Despite rising interest rates, over 42.9% of home loan customers in New Zealand have managed to stay ahead on their mortgage repayments. This trend reflects a growing financial capability among Kiwis as they navigate economic challenges.
In the last six months of 2025, only 1.4% of home loans fell behind on repayments. Roger Beaumont from the New Zealand Banking Association noted, “The fact that over 40% of people with a home loan are ahead on their repayments shows a high level of financial capability among New Zealand homeowners.”
During this period, total home lending rose by an impressive 17.5%, with 70,811 new home loans issued. The average value of these new loans was $392,519—down by 3% from the previous period.
Interestingly, a significant portion of borrowers is opting for fixed interest rates. Currently, around 60% of loans are fixed, while about 17.7% are on variable rates. This choice may provide stability for homeowners as they face fluctuating market conditions.

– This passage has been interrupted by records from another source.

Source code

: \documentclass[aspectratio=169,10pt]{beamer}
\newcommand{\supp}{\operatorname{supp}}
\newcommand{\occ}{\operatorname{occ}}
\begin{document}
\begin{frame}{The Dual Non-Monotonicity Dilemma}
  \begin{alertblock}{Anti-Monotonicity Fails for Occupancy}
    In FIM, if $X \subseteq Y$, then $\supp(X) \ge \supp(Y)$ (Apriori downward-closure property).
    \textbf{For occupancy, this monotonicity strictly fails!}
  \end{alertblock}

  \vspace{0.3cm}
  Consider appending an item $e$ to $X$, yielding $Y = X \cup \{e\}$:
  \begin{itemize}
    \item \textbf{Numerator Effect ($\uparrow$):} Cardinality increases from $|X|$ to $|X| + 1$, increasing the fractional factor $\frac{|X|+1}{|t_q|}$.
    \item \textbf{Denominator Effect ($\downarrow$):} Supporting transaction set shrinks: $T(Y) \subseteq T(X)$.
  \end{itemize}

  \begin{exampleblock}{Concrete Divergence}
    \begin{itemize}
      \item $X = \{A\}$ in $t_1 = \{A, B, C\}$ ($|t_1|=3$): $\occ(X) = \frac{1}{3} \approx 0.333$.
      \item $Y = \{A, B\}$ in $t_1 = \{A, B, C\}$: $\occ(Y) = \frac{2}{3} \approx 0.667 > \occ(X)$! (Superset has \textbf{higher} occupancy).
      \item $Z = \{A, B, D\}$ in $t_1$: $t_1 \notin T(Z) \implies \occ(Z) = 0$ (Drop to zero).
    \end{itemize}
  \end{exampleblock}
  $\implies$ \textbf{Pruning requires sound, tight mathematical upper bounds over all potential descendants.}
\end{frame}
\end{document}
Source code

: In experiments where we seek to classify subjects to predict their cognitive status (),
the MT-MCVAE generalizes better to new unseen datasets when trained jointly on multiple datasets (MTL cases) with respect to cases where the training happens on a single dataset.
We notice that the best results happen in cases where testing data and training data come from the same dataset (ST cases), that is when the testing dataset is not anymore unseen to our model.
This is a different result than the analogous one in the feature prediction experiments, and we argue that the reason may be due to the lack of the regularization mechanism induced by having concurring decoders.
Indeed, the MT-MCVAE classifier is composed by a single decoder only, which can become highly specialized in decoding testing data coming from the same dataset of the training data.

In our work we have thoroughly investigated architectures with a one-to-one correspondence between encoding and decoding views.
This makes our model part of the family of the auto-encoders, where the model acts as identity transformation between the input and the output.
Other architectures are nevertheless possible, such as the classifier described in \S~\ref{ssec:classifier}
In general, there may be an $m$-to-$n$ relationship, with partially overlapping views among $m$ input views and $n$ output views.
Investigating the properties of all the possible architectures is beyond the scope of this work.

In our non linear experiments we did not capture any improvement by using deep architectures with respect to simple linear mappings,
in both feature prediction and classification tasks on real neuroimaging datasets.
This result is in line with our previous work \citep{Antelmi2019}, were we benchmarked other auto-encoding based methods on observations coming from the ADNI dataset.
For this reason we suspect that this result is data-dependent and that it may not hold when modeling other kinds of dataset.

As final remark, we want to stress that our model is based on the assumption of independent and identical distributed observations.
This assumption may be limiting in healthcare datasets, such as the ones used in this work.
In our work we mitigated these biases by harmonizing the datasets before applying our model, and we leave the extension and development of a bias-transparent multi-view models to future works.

However, challenges remain. Mortgage stress has increased to 26.8% among mortgage holders as of March 2026. The Reserve Bank’s decision to raise interest rates twice earlier in the year contributed to this rise in stress levels.
Beaumont emphasized the importance of managing finances well during such challenging times: “Managing your money well, especially during a time of economic challenges, is a great skill to have.” This sentiment resonates with many first-home buyers who feel the pressure but continue to strive for financial stability.
The financial landscape continues to evolve, and while many Kiwis demonstrate resilience in their mortgage repayments, economic uncertainties persist. Observers note that household income and employment stability will play crucial roles in determining how borrowers fare in the coming months.